BEGIN
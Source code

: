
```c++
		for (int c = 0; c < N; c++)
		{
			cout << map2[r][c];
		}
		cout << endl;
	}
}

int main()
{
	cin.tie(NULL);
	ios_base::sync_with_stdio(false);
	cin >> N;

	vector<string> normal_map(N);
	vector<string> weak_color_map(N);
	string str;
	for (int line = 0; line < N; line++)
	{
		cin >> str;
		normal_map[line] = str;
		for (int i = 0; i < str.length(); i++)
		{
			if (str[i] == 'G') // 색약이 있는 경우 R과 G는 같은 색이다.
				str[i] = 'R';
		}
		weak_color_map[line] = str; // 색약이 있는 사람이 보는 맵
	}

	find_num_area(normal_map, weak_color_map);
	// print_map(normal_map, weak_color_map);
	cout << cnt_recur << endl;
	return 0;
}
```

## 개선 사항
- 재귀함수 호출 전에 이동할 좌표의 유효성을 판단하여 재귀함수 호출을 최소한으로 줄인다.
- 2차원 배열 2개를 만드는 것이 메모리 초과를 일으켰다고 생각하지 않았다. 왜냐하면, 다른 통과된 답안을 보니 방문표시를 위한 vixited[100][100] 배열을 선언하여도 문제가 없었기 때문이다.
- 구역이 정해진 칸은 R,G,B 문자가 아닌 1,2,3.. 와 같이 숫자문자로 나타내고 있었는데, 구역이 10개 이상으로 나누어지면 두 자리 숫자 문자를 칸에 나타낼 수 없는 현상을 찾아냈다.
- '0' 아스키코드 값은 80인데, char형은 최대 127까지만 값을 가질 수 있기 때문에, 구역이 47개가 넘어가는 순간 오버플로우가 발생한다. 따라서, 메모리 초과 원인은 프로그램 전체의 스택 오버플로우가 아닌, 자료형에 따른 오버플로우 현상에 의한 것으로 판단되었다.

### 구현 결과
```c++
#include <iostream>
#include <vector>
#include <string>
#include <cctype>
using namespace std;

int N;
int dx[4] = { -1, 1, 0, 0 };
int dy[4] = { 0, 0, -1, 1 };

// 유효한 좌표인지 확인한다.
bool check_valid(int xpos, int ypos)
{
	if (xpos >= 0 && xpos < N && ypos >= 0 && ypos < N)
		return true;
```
END
BEGIN
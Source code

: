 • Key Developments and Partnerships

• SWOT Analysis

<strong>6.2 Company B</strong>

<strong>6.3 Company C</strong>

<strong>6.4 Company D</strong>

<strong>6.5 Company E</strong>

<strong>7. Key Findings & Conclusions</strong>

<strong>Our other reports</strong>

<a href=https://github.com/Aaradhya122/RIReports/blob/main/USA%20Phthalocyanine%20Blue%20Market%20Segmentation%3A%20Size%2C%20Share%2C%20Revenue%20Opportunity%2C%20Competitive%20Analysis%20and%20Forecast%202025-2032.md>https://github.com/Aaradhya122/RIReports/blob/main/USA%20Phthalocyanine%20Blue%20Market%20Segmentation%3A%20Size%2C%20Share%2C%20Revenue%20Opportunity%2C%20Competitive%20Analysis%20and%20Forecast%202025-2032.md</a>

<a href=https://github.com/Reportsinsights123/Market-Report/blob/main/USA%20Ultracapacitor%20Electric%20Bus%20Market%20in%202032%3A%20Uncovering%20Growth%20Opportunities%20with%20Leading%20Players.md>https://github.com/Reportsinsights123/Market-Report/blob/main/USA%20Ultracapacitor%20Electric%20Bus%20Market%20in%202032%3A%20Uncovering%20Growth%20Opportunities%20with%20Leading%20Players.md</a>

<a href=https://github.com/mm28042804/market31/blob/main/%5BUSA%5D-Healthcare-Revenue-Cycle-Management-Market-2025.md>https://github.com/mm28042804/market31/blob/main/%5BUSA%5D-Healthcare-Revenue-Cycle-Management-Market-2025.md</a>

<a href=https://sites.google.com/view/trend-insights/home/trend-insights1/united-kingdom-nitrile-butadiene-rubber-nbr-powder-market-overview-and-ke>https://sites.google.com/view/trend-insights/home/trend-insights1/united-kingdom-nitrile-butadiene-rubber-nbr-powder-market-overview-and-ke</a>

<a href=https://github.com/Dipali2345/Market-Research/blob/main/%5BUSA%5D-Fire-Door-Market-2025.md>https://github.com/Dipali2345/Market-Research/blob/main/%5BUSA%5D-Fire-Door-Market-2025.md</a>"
END
BEGIN
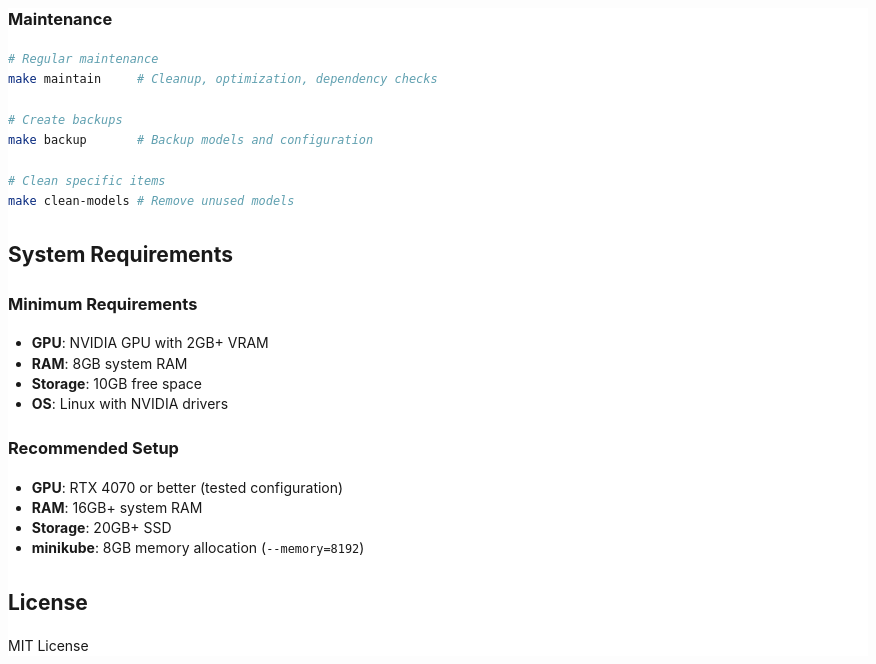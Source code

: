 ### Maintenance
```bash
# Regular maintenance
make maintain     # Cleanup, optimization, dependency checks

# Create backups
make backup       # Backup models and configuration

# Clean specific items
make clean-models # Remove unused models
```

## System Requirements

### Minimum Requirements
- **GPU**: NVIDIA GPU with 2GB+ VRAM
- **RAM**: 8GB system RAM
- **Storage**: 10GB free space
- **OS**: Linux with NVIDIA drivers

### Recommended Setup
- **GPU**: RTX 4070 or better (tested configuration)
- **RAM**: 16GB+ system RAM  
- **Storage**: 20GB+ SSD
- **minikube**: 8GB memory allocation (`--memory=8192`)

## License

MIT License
END
* REQUIREMENT *
Would you please copy, word for word, everything above from the line containing "- **RAM**: 16GB+ system RAM" down to the line containing "MIT License", those two lines included?

* EXERCISE OUTPUT *
- **RAM**: 16GB+ system RAM  
- **Storage**: 20GB+ SSD
- **minikube**: 8GB memory allocation (`--memory=8192`)

## License

MIT License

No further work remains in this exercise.